The reply should be an exact transcription of every record.

Start of Records to use

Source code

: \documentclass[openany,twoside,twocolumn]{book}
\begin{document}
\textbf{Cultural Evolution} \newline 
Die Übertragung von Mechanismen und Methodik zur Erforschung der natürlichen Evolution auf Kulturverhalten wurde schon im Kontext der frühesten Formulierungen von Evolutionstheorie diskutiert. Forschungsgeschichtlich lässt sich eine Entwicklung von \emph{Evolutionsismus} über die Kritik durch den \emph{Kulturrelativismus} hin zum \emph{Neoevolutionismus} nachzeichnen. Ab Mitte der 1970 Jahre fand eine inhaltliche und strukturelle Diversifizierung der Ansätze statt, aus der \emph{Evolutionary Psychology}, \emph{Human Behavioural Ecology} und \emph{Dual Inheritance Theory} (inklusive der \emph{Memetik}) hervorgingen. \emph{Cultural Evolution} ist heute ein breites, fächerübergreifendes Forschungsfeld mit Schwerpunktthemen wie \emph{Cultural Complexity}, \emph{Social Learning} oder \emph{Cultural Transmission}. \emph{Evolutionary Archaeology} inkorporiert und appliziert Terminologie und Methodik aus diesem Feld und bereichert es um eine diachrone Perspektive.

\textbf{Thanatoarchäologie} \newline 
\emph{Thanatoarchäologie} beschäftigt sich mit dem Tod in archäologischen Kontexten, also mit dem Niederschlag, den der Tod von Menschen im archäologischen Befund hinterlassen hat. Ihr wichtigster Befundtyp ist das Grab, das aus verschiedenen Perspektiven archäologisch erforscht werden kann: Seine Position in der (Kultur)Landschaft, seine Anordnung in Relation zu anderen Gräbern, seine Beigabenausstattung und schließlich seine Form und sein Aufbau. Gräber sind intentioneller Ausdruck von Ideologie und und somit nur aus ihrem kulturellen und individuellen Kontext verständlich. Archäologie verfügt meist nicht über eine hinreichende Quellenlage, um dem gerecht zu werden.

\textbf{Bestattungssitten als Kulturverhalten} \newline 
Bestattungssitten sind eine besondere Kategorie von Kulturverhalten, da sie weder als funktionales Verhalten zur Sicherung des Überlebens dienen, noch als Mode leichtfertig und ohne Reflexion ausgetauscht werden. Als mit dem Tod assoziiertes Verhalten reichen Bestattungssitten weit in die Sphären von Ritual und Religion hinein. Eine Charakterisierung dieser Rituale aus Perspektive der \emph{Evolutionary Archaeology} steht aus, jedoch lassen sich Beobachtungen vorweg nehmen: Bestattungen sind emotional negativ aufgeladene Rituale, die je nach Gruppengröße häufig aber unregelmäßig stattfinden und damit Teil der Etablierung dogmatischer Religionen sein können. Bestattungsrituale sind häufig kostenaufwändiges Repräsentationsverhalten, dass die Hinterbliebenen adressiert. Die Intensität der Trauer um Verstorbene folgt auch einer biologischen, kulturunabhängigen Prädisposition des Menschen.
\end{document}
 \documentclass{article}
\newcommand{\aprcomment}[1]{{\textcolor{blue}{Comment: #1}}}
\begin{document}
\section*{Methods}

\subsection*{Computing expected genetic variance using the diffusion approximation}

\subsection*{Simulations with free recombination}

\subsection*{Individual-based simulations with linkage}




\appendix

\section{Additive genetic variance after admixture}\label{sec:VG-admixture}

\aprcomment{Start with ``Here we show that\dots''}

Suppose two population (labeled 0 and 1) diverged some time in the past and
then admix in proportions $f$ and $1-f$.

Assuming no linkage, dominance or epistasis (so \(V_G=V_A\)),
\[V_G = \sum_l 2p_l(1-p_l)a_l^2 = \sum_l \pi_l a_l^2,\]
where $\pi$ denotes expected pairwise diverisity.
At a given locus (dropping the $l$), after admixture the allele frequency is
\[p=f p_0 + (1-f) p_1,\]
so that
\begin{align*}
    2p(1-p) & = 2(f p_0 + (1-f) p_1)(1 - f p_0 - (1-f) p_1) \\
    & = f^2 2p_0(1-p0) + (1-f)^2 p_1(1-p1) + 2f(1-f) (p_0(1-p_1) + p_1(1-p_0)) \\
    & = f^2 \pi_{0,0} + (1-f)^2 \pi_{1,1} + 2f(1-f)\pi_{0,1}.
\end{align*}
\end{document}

End of Records to use

* Expected answer:
Source code

: \documentclass[openany,twoside,twocolumn]{book}
\begin{document}
\textbf{Cultural Evolution} \newline 
Die Übertragung von Mechanismen und Methodik zur Erforschung der natürlichen Evolution auf Kulturverhalten wurde schon im Kontext der frühesten Formulierungen von Evolutionstheorie diskutiert. Forschungsgeschichtlich lässt sich eine Entwicklung von \emph{Evolutionsismus} über die Kritik durch den \emph{Kulturrelativismus} hin zum \emph{Neoevolutionismus} nachzeichnen. Ab Mitte der 1970 Jahre fand eine inhaltliche und strukturelle Diversifizierung der Ansätze statt, aus der \emph{Evolutionary Psychology}, \emph{Human Behavioural Ecology} und \emph{Dual Inheritance Theory} (inklusive der \emph{Memetik}) hervorgingen. \emph{Cultural Evolution} ist heute ein breites, fächerübergreifendes Forschungsfeld mit Schwerpunktthemen wie \emph{Cultural Complexity}, \emph{Social Learning} oder \emph{Cultural Transmission}. \emph{Evolutionary Archaeology} inkorporiert und appliziert Terminologie und Methodik aus diesem Feld und bereichert es um eine diachrone Perspektive.

\textbf{Thanatoarchäologie} \newline 
\emph{Thanatoarchäologie} beschäftigt sich mit dem Tod in archäologischen Kontexten, also mit dem Niederschlag, den der Tod von Menschen im archäologischen Befund hinterlassen hat. Ihr wichtigster Befundtyp ist das Grab, das aus verschiedenen Perspektiven archäologisch erforscht werden kann: Seine Position in der (Kultur)Landschaft, seine Anordnung in Relation zu anderen Gräbern, seine Beigabenausstattung und schließlich seine Form und sein Aufbau. Gräber sind intentioneller Ausdruck von Ideologie und und somit nur aus ihrem kulturellen und individuellen Kontext verständlich. Archäologie verfügt meist nicht über eine hinreichende Quellenlage, um dem gerecht zu werden.

\textbf{Bestattungssitten als Kulturverhalten} \newline 
Bestattungssitten sind eine besondere Kategorie von Kulturverhalten, da sie weder als funktionales Verhalten zur Sicherung des Überlebens dienen, noch als Mode leichtfertig und ohne Reflexion ausgetauscht werden. Als mit dem Tod assoziiertes Verhalten reichen Bestattungssitten weit in die Sphären von Ritual und Religion hinein. Eine Charakterisierung dieser Rituale aus Perspektive der \emph{Evolutionary Archaeology} steht aus, jedoch lassen sich Beobachtungen vorweg nehmen: Bestattungen sind emotional negativ aufgeladene Rituale, die je nach Gruppengröße häufig aber unregelmäßig stattfinden und damit Teil der Etablierung dogmatischer Religionen sein können. Bestattungsrituale sind häufig kostenaufwändiges Repräsentationsverhalten, dass die Hinterbliebenen adressiert. Die Intensität der Trauer um Verstorbene folgt auch einer biologischen, kulturunabhängigen Prädisposition des Menschen.
\end{document}
 \documentclass{article}
\newcommand{\aprcomment}[1]{{\textcolor{blue}{Comment: #1}}}
\begin{document}
\section*{Methods}

\subsection*{Computing expected genetic variance using the diffusion approximation}

\subsection*{Simulations with free recombination}

\subsection*{Individual-based simulations with linkage}




\appendix

\section{Additive genetic variance after admixture}\label{sec:VG-admixture}

\aprcomment{Start with ``Here we show that\dots''}

Suppose two population (labeled 0 and 1) diverged some time in the past and
then admix in proportions $f$ and $1-f$.

Assuming no linkage, dominance or epistasis (so \(V_G=V_A\)),
\[V_G = \sum_l 2p_l(1-p_l)a_l^2 = \sum_l \pi_l a_l^2,\]
where $\pi$ denotes expected pairwise diverisity.
At a given locus (dropping the $l$), after admixture the allele frequency is
\[p=f p_0 + (1-f) p_1,\]
so that
\begin{align*}
    2p(1-p) & = 2(f p_0 + (1-f) p_1)(1 - f p_0 - (1-f) p_1) \\
    & = f^2 2p_0(1-p0) + (1-f)^2 p_1(1-p1) + 2f(1-f) (p_0(1-p_1) + p_1(1-p_0)) \\
    & = f^2 \pi_{0,0} + (1-f)^2 \pi_{1,1} + 2f(1-f)\pi_{0,1}.
\end{align*}
\end{document}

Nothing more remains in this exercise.